Could you restate every line of the data word for word?

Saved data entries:
--- START ---

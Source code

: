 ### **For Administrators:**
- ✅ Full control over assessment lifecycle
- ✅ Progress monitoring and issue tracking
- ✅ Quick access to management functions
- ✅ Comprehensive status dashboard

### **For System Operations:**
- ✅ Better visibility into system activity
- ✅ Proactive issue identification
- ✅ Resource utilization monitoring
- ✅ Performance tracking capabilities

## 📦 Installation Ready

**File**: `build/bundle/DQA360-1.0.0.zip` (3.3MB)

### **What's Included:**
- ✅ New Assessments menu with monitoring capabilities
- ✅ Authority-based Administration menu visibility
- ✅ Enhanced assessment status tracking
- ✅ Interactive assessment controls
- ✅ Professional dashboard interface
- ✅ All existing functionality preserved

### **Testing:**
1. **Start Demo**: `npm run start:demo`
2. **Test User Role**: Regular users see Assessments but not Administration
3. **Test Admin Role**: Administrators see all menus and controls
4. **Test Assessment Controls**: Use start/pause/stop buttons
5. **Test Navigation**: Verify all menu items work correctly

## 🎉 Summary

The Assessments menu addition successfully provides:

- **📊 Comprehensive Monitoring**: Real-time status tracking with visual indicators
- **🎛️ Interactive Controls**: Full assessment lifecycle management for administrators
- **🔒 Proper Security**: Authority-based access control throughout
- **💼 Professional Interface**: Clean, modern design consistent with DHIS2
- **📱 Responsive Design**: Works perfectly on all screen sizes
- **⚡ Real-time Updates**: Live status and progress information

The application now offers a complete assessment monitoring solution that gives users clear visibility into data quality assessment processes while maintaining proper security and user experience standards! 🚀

--- END ---

• Solution to the problem:
Source code

: ### **For Administrators:**
- ✅ Full control over assessment lifecycle
- ✅ Progress monitoring and issue tracking
- ✅ Quick access to management functions
- ✅ Comprehensive status dashboard

### **For System Operations:**
- ✅ Better visibility into system activity
- ✅ Proactive issue identification
- ✅ Resource utilization monitoring
- ✅ Performance tracking capabilities

## 📦 Installation Ready

**File**: `build/bundle/DQA360-1.0.0.zip` (3.3MB)

### **What's Included:**
- ✅ New Assessments menu with monitoring capabilities
- ✅ Authority-based Administration menu visibility
- ✅ Enhanced assessment status tracking
- ✅ Interactive assessment controls
- ✅ Professional dashboard interface
- ✅ All existing functionality preserved

### **Testing:**
1. **Start Demo**: `npm run start:demo`
2. **Test User Role**: Regular users see Assessments but not Administration
3. **Test Admin Role**: Administrators see all menus and controls
4. **Test Assessment Controls**: Use start/pause/stop buttons
5. **Test Navigation**: Verify all menu items work correctly

## 🎉 Summary

The Assessments menu addition successfully provides:

- **📊 Comprehensive Monitoring**: Real-time status tracking with visual indicators
- **🎛️ Interactive Controls**: Full assessment lifecycle management for administrators
- **🔒 Proper Security**: Authority-based access control throughout
- **💼 Professional Interface**: Clean, modern design consistent with DHIS2
- **📱 Responsive Design**: Works perfectly on all screen sizes
- **⚡ Real-time Updates**: Live status and progress information

The application now offers a complete assessment monitoring solution that gives users clear visibility into data quality assessment processes while maintaining proper security and user experience standards! 🚀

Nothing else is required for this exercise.